(Rendered images with source text)
######
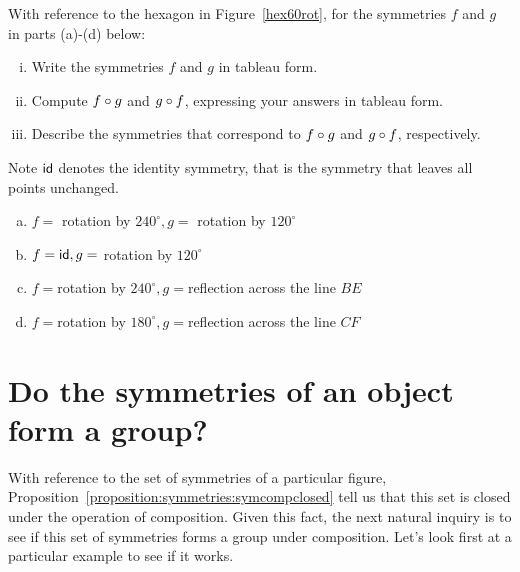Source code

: \begin{exercise}{16}
With reference to the hexagon in Figure~\ref{hex60rot}, for the symmetries $f$ and $g$ in parts (a)-(d) below:
\begin{enumerate}[(i)]
\item
Write the symmetries $f$ and $g$ in tableau form.
\item
Compute $f \circ g$ and $g \circ f$, expressing your answers in tableau form.
\item 
Describe the symmetries that correspond to $f \circ g$ and $g \circ f$, respectively.
\end{enumerate}
\medskip

\noindent
Note ${\sf{i}d}$ denotes the identity symmetry, that is the symmetry that leaves all points unchanged.
\medskip

\begin{enumerate}[(a)]
\item
$f=$ rotation by $240^\circ, g=$ rotation by $120^\circ$
\item
$f={\sf{i}d}, g=$ rotation by $120^\circ$
\item
$f=$rotation by $ 240^\circ, g=$reflection across the line $BE$
\item 
$f=$rotation by $ 180^\circ, g=$reflection across the line $CF$
\end{enumerate}
\end{exercise}

\section{Do the symmetries of an object form a group?\quad
{}}\label{SymmetryGroup}

With reference to the set of symmetries of a particular figure,  Proposition~\ref{proposition:symmetries:symcompclosed} tell us that this set is closed under the operation of composition. Given this fact, the next natural inquiry is to see if this set of symmetries forms a group under composition.  Let's look first at a particular example to see if it works.

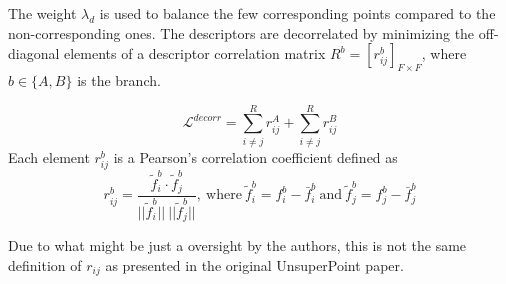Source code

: The weight $\lambda_d$ is used to balance the few corresponding points compared to the non-corresponding ones. The descriptors are decorrelated by minimizing the off-diagonal elements of a descriptor correlation matrix $R^b=[r^b_{ij}]_{F\times F}$, where $b\in\{A,B\}$ is the branch.

\[
\mathcal{L}^{decorr}=\sum^R_{i\neq j}r_{ij}^A+\sum^R_{i\neq j}r_{ij}^B
\]
Each element $r^b_{ij}$ is a Pearson's correlation coefficient\cite{pearsons} defined as
\[
r^b_{ij}=
\frac{ \tilde{f}_i^b \cdot \tilde{f}_j^b }{
||\tilde{f}_i^b||\ ||\tilde{f}_j^b||
}
,\ \text{where}\ 
\tilde{f}_i^b=f_i^b-\bar{f}^b_i
\ \text{and}\ 
\tilde{f}_j^b=f_j^b-\bar{f}^b_j
\]

Due to what might be just a oversight by the authors, this is not the same definition of $r_{ij}$ as presented in the original UnsuperPoint paper.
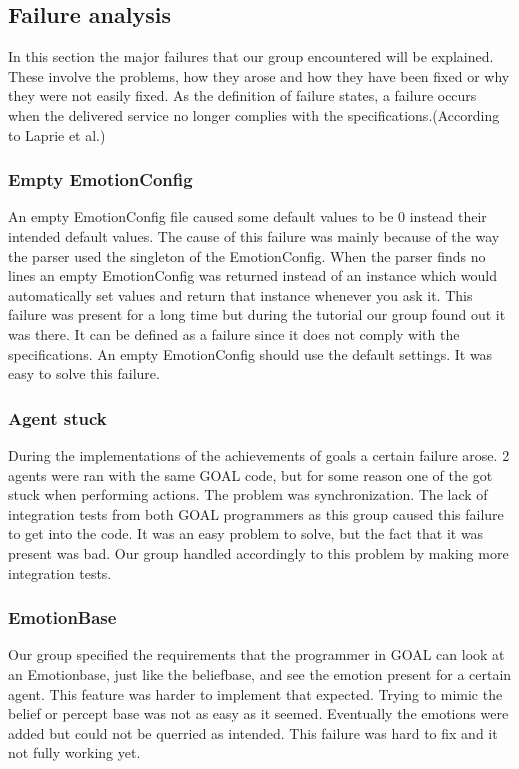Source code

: \documentclass[11pt]{article}
\begin{document}
\subsection{Failure analysis}
In this section the major failures that our group encountered will be explained. These involve the problems, how they arose and how they have been fixed or why they were not easily fixed. As the definition of failure states, a failure occurs when the delivered service no longer complies with the specifications.(According to Laprie et al.)\cite{failure}

\subsubsection*{Empty EmotionConfig}
An empty EmotionConfig file caused some default values to be 0 instead their intended default values. The cause of this failure was mainly because of the way the parser used the singleton of the EmotionConfig. When the parser finds no lines an empty EmotionConfig was returned instead of an instance which would automatically set values and return that instance whenever you ask it. This failure was present for a long time but during the tutorial our group found out it was there. It can be defined as a failure since it does not comply with the specifications. An empty EmotionConfig should use the default settings. It was easy to solve this failure.

\subsubsection*{Agent stuck}
During the implementations of the achievements of goals a certain failure arose. 2 agents were ran with the same GOAL code, but for some reason one of the got stuck when performing actions. The problem was synchronization. The lack of integration tests from both GOAL programmers as this group caused this failure to get into the code. It was an easy problem to solve, but the fact that it was present was bad. Our group handled accordingly to this problem by making  more integration tests. 

\subsubsection*{EmotionBase}
Our group specified the requirements that the programmer in GOAL can look at an Emotionbase, just like the beliefbase, and see the emotion present for a certain agent. This feature was harder to implement that expected. Trying to mimic the belief or percept base was not as easy as it seemed. Eventually the emotions were added but could not be querried as intended. This failure was hard to fix and it not fully working yet. 
\end{document}
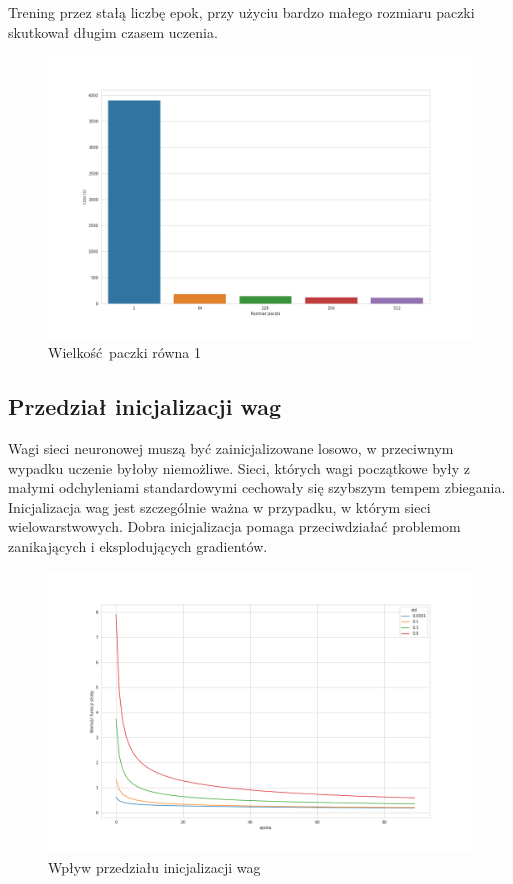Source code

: \documentclass{article}
\begin{document}
Trening przez stałą liczbę epok, przy użyciu bardzo małego rozmiaru paczki skutkował długim czasem uczenia.

\begin{figure}[H]
  \centering
  \includegraphics[width=\textwidth]{images/batch_size_time.png}
  \caption{Wielkość paczki równa 1}
\end{figure}

\subsection{Przedział inicjalizacji wag}
Wagi sieci neuronowej muszą być zainicjalizowane losowo, w przeciwnym wypadku uczenie byłoby niemożliwe.
Sieci, których wagi początkowe były z małymi odchyleniami standardowymi cechowały się szybszym tempem zbiegania.
Inicjalizacja wag jest szczególnie ważna w przypadku, w którym sieci wielowarstwowych.
Dobra inicjalizacja pomaga przeciwdziałać problemom zanikających i eksplodujących gradientów.
\begin{figure}[H]
  \centering
  \includegraphics[width=\textwidth]{images/std_comp.png}
  \caption{Wpływ przedziału inicjalizacji wag}
\end{figure}
\end{document}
######
YOUR TASK:
A verbatim transcription of the records, pictures excluded, is the required output.

SOLUTION:
Source code

: \begin{exercise}{16}
With reference to the hexagon in Figure~\ref{hex60rot}, for the symmetries $f$ and $g$ in parts (a)-(d) below:
\begin{enumerate}[(i)]
\item
Write the symmetries $f$ and $g$ in tableau form.
\item
Compute $f \circ g$ and $g \circ f$, expressing your answers in tableau form.
\item 
Describe the symmetries that correspond to $f \circ g$ and $g \circ f$, respectively.
\end{enumerate}
\medskip

\noindent
Note ${\sf{i}d}$ denotes the identity symmetry, that is the symmetry that leaves all points unchanged.
\medskip

\begin{enumerate}[(a)]
\item
$f=$ rotation by $240^\circ, g=$ rotation by $120^\circ$
\item
$f={\sf{i}d}, g=$ rotation by $120^\circ$
\item
$f=$rotation by $ 240^\circ, g=$reflection across the line $BE$
\item 
$f=$rotation by $ 180^\circ, g=$reflection across the line $CF$
\end{enumerate}
\end{exercise}

\section{Do the symmetries of an object form a group?\quad
{}}\label{SymmetryGroup}

With reference to the set of symmetries of a particular figure,  Proposition~\ref{proposition:symmetries:symcompclosed} tell us that this set is closed under the operation of composition. Given this fact, the next natural inquiry is to see if this set of symmetries forms a group under composition.  Let's look first at a particular example to see if it works.

Source code

: The weight $\lambda_d$ is used to balance the few corresponding points compared to the non-corresponding ones. The descriptors are decorrelated by minimizing the off-diagonal elements of a descriptor correlation matrix $R^b=[r^b_{ij}]_{F\times F}$, where $b\in\{A,B\}$ is the branch.

\[
\mathcal{L}^{decorr}=\sum^R_{i\neq j}r_{ij}^A+\sum^R_{i\neq j}r_{ij}^B
\]
Each element $r^b_{ij}$ is a Pearson's correlation coefficient\cite{pearsons} defined as
\[
r^b_{ij}=
\frac{ \tilde{f}_i^b \cdot \tilde{f}_j^b }{
||\tilde{f}_i^b||\ ||\tilde{f}_j^b||
}
,\ \text{where}\ 
\tilde{f}_i^b=f_i^b-\bar{f}^b_i
\ \text{and}\ 
\tilde{f}_j^b=f_j^b-\bar{f}^b_j
\]

Due to what might be just a oversight by the authors, this is not the same definition of $r_{ij}$ as presented in the original UnsuperPoint paper.
Source code

: \documentclass[11pt]{article}
\begin{document}
\subsection{Failure analysis}
In this section the major failures that our group encountered will be explained. These involve the problems, how they arose and how they have been fixed or why they were not easily fixed. As the definition of failure states, a failure occurs when the delivered service no longer complies with the specifications.(According to Laprie et al.)\cite{failure}

\subsubsection*{Empty EmotionConfig}
An empty EmotionConfig file caused some default values to be 0 instead their intended default values. The cause of this failure was mainly because of the way the parser used the singleton of the EmotionConfig. When the parser finds no lines an empty EmotionConfig was returned instead of an instance which would automatically set values and return that instance whenever you ask it. This failure was present for a long time but during the tutorial our group found out it was there. It can be defined as a failure since it does not comply with the specifications. An empty EmotionConfig should use the default settings. It was easy to solve this failure.

\subsubsection*{Agent stuck}
During the implementations of the achievements of goals a certain failure arose. 2 agents were ran with the same GOAL code, but for some reason one of the got stuck when performing actions. The problem was synchronization. The lack of integration tests from both GOAL programmers as this group caused this failure to get into the code. It was an easy problem to solve, but the fact that it was present was bad. Our group handled accordingly to this problem by making  more integration tests. 

\subsubsection*{EmotionBase}
Our group specified the requirements that the programmer in GOAL can look at an Emotionbase, just like the beliefbase, and see the emotion present for a certain agent. This feature was harder to implement that expected. Trying to mimic the belief or percept base was not as easy as it seemed. Eventually the emotions were added but could not be querried as intended. This failure was hard to fix and it not fully working yet. 
\end{document}
Source code

: \documentclass{article}
\begin{document}
Trening przez stałą liczbę epok, przy użyciu bardzo małego rozmiaru paczki skutkował długim czasem uczenia.

\begin{figure}[H]
  \centering
  \includegraphics[width=\textwidth]{images/batch_size_time.png}
  \caption{Wielkość paczki równa 1}
\end{figure}

\subsection{Przedział inicjalizacji wag}
Wagi sieci neuronowej muszą być zainicjalizowane losowo, w przeciwnym wypadku uczenie byłoby niemożliwe.
Sieci, których wagi początkowe były z małymi odchyleniami standardowymi cechowały się szybszym tempem zbiegania.
Inicjalizacja wag jest szczególnie ważna w przypadku, w którym sieci wielowarstwowych.
Dobra inicjalizacja pomaga przeciwdziałać problemom zanikających i eksplodujących gradientów.
\begin{figure}[H]
  \centering
  \includegraphics[width=\textwidth]{images/std_comp.png}
  \caption{Wpływ przedziału inicjalizacji wag}
\end{figure}
\end{document}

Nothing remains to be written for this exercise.